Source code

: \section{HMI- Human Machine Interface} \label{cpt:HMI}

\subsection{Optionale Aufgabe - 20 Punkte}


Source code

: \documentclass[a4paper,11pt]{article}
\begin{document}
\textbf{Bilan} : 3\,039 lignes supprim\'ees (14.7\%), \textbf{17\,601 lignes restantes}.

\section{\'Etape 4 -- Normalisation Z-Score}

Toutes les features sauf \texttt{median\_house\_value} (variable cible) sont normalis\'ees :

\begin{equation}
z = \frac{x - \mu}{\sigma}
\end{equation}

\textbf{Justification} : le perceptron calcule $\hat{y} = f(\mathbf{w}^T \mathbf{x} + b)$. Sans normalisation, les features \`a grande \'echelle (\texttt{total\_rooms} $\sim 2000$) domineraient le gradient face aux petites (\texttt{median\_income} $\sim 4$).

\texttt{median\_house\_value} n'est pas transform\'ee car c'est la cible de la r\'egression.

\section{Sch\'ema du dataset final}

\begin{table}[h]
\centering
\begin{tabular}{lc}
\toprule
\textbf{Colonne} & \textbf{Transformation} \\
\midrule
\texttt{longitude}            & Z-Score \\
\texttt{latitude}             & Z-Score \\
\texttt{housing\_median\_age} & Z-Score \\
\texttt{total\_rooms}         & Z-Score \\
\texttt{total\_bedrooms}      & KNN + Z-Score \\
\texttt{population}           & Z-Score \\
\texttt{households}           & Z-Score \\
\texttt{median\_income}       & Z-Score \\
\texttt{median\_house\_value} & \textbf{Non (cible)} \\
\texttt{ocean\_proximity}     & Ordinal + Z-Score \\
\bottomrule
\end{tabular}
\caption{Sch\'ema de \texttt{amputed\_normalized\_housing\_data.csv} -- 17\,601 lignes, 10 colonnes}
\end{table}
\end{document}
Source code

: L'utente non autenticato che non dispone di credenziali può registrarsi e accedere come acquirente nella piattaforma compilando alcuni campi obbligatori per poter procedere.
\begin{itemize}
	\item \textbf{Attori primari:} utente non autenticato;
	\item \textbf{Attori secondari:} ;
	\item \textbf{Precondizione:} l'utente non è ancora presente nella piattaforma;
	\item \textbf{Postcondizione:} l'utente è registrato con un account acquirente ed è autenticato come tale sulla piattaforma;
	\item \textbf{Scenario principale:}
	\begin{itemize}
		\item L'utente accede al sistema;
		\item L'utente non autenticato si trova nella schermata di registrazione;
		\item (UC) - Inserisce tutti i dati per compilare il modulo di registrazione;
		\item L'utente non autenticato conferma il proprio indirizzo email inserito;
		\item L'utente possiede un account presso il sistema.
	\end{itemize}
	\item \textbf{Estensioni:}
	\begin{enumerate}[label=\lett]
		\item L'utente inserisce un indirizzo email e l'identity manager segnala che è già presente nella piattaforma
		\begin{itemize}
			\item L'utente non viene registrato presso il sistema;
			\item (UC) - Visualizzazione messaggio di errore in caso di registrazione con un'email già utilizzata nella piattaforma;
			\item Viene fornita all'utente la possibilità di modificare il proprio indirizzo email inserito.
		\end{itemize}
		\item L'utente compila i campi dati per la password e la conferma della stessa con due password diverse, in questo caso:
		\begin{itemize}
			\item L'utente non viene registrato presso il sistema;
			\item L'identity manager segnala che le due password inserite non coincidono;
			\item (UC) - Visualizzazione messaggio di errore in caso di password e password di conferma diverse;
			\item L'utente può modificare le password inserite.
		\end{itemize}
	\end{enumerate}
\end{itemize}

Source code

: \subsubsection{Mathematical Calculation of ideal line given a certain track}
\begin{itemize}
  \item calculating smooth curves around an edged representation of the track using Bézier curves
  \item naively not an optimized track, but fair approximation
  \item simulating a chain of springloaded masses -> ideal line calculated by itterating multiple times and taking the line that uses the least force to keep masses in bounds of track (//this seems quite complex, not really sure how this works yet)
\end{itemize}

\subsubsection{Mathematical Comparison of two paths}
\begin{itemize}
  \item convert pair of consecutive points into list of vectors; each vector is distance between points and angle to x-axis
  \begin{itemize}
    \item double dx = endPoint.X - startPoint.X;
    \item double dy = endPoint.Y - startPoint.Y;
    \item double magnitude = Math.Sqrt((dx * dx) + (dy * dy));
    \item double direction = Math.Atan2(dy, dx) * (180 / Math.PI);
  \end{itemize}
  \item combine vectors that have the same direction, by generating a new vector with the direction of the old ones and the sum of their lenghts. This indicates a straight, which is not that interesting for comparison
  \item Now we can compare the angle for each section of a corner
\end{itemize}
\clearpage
________________________
**Work instructions**
Copy each line above where "segnala" appears.

**Task solution**
		\item L'utente inserisce un indirizzo email e l'identity manager segnala che è già presente nella piattaforma
			\item L'identity manager segnala che le due password inserite non coincidono;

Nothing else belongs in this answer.